### Problem details
Every record below must come back exactly as given.

### Dataset extract
——
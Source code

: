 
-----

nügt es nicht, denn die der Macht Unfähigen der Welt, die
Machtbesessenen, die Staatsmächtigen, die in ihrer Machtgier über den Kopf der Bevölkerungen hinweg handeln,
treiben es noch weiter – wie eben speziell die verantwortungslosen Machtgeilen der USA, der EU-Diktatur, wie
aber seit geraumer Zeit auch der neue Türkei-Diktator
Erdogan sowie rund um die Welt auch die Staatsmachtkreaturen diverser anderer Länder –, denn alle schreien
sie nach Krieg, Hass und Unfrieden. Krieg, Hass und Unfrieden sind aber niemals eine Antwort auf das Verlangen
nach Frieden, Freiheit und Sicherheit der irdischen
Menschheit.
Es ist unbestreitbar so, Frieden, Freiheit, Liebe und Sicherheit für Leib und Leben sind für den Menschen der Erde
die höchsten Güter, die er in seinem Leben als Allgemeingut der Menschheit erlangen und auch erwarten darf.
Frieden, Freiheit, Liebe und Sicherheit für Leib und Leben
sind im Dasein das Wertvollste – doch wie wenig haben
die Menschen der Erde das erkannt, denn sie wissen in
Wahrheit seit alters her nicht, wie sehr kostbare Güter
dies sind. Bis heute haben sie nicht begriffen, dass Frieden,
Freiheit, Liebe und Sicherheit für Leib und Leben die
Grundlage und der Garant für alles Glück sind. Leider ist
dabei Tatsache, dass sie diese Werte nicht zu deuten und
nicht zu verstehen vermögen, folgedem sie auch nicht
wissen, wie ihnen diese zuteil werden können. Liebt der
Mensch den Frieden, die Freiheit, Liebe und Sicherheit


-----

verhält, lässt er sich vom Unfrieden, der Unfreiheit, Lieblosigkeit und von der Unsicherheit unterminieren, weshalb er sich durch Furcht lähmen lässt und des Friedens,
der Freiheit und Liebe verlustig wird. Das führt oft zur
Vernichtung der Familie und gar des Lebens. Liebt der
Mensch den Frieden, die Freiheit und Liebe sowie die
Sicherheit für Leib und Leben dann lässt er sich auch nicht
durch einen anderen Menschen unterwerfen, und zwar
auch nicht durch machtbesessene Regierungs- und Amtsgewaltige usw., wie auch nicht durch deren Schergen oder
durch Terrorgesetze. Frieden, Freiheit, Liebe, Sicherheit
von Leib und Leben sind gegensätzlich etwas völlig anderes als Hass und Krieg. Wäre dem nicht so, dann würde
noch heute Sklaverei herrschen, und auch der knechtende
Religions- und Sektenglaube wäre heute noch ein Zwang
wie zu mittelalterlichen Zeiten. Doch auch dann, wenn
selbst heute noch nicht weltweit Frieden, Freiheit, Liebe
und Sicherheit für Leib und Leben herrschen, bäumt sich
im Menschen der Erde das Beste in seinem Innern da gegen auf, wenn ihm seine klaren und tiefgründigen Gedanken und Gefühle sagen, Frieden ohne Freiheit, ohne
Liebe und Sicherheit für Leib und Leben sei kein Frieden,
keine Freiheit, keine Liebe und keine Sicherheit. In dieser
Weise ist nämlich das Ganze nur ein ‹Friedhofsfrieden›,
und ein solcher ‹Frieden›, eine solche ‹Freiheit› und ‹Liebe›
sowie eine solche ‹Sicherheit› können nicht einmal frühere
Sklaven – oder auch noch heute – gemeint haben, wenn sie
——
### Your response
Source code

: 
-----

nügt es nicht, denn die der Macht Unfähigen der Welt, die
Machtbesessenen, die Staatsmächtigen, die in ihrer Machtgier über den Kopf der Bevölkerungen hinweg handeln,
treiben es noch weiter – wie eben speziell die verantwortungslosen Machtgeilen der USA, der EU-Diktatur, wie
aber seit geraumer Zeit auch der neue Türkei-Diktator
Erdogan sowie rund um die Welt auch die Staatsmachtkreaturen diverser anderer Länder –, denn alle schreien
sie nach Krieg, Hass und Unfrieden. Krieg, Hass und Unfrieden sind aber niemals eine Antwort auf das Verlangen
nach Frieden, Freiheit und Sicherheit der irdischen
Menschheit.
Es ist unbestreitbar so, Frieden, Freiheit, Liebe und Sicherheit für Leib und Leben sind für den Menschen der Erde
die höchsten Güter, die er in seinem Leben als Allgemeingut der Menschheit erlangen und auch erwarten darf.
Frieden, Freiheit, Liebe und Sicherheit für Leib und Leben
sind im Dasein das Wertvollste – doch wie wenig haben
die Menschen der Erde das erkannt, denn sie wissen in
Wahrheit seit alters her nicht, wie sehr kostbare Güter
dies sind. Bis heute haben sie nicht begriffen, dass Frieden,
Freiheit, Liebe und Sicherheit für Leib und Leben die
Grundlage und der Garant für alles Glück sind. Leider ist
dabei Tatsache, dass sie diese Werte nicht zu deuten und
nicht zu verstehen vermögen, folgedem sie auch nicht
wissen, wie ihnen diese zuteil werden können. Liebt der
Mensch den Frieden, die Freiheit, Liebe und Sicherheit


-----

verhält, lässt er sich vom Unfrieden, der Unfreiheit, Lieblosigkeit und von der Unsicherheit unterminieren, weshalb er sich durch Furcht lähmen lässt und des Friedens,
der Freiheit und Liebe verlustig wird. Das führt oft zur
Vernichtung der Familie und gar des Lebens. Liebt der
Mensch den Frieden, die Freiheit und Liebe sowie die
Sicherheit für Leib und Leben dann lässt er sich auch nicht
durch einen anderen Menschen unterwerfen, und zwar
auch nicht durch machtbesessene Regierungs- und Amtsgewaltige usw., wie auch nicht durch deren Schergen oder
durch Terrorgesetze. Frieden, Freiheit, Liebe, Sicherheit
von Leib und Leben sind gegensätzlich etwas völlig anderes als Hass und Krieg. Wäre dem nicht so, dann würde
noch heute Sklaverei herrschen, und auch der knechtende
Religions- und Sektenglaube wäre heute noch ein Zwang
wie zu mittelalterlichen Zeiten. Doch auch dann, wenn
selbst heute noch nicht weltweit Frieden, Freiheit, Liebe
und Sicherheit für Leib und Leben herrschen, bäumt sich
im Menschen der Erde das Beste in seinem Innern da gegen auf, wenn ihm seine klaren und tiefgründigen Gedanken und Gefühle sagen, Frieden ohne Freiheit, ohne
Liebe und Sicherheit für Leib und Leben sei kein Frieden,
keine Freiheit, keine Liebe und keine Sicherheit. In dieser
Weise ist nämlich das Ganze nur ein ‹Friedhofsfrieden›,
und ein solcher ‹Frieden›, eine solche ‹Freiheit› und ‹Liebe›
sowie eine solche ‹Sicherheit› können nicht einmal frühere
Sklaven – oder auch noch heute – gemeint haben, wenn sie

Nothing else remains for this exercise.